Recently I had to re-run a lot of documents into one of our applications. The app lives on AWS and ingesting content involves the use of a RabbitMQ queue.
I’ve often used the the amqp-tools/rabbitmq-c for quick ad-hoc work in the past and so I wrote a very terse bash script to feed the list of documents to the queue. That script worked just fine, but I was in a hurry and I added quite a few queue clients to get the work done more quickly.
I stalled out in terms of rate and when I looked a bit more closely I found that my bash script wasn’t able to keep the queue fed sufficiently and my clients were going idle.
I also have some Ruby code using the bunny library and decided to re-write my feed script using that.
The results were startling.
Pushing 100,000 messages to the queue using the bash approach took about 28 minutes.
The Ruby version using a RabbitMQ library with persistent connection did the same work 35 seconds!

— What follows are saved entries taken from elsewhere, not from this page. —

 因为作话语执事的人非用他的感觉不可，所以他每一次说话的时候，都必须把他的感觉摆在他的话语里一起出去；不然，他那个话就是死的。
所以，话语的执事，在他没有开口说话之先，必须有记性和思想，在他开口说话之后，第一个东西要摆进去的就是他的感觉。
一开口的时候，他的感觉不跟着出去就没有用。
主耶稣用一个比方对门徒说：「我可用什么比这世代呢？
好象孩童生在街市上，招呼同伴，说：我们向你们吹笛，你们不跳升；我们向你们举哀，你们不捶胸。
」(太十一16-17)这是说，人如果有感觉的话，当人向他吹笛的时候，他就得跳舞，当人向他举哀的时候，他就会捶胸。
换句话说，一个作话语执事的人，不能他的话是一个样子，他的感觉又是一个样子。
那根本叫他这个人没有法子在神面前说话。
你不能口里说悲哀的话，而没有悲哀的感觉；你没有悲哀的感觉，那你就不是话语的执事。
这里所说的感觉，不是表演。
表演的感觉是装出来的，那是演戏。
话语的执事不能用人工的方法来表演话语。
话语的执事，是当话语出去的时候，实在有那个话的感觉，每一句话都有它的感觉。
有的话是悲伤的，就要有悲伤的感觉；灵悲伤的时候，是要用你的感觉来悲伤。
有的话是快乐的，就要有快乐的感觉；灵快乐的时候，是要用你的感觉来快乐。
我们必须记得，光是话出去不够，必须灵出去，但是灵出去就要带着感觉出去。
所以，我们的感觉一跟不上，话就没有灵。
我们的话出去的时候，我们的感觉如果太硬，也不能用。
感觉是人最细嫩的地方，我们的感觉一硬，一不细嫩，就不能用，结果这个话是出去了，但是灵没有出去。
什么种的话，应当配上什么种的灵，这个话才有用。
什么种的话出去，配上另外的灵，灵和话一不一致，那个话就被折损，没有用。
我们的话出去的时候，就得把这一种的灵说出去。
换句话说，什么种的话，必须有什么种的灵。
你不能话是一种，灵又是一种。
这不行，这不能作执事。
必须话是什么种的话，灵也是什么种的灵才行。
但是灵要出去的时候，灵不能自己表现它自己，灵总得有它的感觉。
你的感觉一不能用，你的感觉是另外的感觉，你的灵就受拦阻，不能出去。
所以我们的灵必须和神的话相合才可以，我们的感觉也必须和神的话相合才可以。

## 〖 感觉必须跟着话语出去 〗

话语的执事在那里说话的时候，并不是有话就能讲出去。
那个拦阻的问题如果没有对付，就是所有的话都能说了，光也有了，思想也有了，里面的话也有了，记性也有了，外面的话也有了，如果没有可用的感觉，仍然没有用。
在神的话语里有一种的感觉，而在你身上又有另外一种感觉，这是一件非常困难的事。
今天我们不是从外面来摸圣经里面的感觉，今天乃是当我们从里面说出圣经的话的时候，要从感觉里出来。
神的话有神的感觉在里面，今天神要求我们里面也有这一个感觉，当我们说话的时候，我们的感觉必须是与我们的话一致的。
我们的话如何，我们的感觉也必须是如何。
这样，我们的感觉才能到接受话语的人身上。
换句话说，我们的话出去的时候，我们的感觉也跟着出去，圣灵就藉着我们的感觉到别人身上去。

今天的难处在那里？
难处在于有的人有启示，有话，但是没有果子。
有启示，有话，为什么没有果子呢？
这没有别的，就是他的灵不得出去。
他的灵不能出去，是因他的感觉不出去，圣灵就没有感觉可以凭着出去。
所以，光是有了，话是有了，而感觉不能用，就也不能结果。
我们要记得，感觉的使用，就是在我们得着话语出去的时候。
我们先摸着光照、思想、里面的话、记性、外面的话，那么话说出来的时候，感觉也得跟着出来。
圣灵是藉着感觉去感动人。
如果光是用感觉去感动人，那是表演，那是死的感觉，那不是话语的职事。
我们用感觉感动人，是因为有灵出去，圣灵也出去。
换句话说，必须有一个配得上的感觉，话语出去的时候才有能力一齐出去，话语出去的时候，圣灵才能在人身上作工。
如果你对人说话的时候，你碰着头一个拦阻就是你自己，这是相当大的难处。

During a later run I pushed 1 million messages to RabbitMQ from a single client using the Ruby code. That run took 6.5 minutes for an effective rate of 2500 messages per second. The server is running on a r3.large and with that push and all the clients reading from it the load pushed up to only around 1.5. That is also a stark contrast to the bash version of the script during which I would see the load rise to 4+.
I didn’t take the time to dig deeply if this was due to process spawning in the bash script or overhead in connection setup/teardown with RabbitMQ. Given the load impact on the RabbitMQ server of the bash script (which ran on a different system) I’m confident that it’s not process spawning, but instead a lot of extra burden on RabbitMQ to deal with all those connection requests.
In the end it just speaks to the practicality of using client library the right way if things are going too slow when interacting with RabbitMQ.